FOREIGN AFFAIRS: Just as one rotten apple can spoil a barrel, one brutish autocrat can spoil a political union. As Hungarian Prime Minister Viktor Orban has consolidated power and built an increasingly authoritarian regime, he has thumbed his nose at the European Union—and mostly gotten away with it. Over the past few years, Orban has been a mild embarrassment for the union, but in his callous and shortsighted reaction to the ongoing refugee crisis, he has become a disgrace.
Styling itself as the defender of Europe’s so-called Christian civilization against an Islamic invasion, Orban’s regime has left thousands of refugees to languish in fields and in the streets, forcibly herded others into squalid detention camps, and fired water cannons and teargas at refugees gathered against the razor wire fence Hungary has erected on its border with Serbia.

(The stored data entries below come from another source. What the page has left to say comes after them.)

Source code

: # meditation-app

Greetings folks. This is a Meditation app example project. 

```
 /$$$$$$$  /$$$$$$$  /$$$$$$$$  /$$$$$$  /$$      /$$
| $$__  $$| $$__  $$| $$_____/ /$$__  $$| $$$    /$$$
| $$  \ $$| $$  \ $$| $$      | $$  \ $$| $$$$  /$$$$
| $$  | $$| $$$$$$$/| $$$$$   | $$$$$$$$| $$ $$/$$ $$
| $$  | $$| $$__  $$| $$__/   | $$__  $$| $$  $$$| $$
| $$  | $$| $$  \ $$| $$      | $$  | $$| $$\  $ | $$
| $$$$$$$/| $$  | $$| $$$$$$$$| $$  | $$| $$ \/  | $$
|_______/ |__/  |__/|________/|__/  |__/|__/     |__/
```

European civilization may in fact be at risk. But it is Orban and his regime, not the desperate men, women, and children marching along the highway from Budapest to Vienna, who pose the real danger. The European Union claims to stand for liberal democracy, respect for human dignity, and human rights. With his regime’s xenophobic rhetoric and hostile treatment of refugees, Orban is making a mockery of these values and encouraging other eastern European governments to follow his example… (more)
What a rascist report. Your report does not talk of real issues but simply demonizes Orban. In truth the greater the islamic appeasement the more the racism on non muslims and women.
Actually the tone of your article is filled with hate and by the way I have lived in Europe – speak 5 european languages and left because of the german appeasement racism. I also am a woman and lived in islamic neighbourhoods in Berlin where honor killings were regular.
People like you are the real racists – nihilist to the core and not interested either in responsible liberalism but instead cult nihilism
EDITOR: If you question the Budapest Beacon’s reporting, we refer you to the Op-Ed “Hungary’s Politics of Hate” published yesterday or the day before in the New York Times. We also respectfully suggest that your experiences living in Germany does not necessarily relate to what is taking place in Hungary. In fact, Germany and Hungary have been at polar opposites on the migration issue.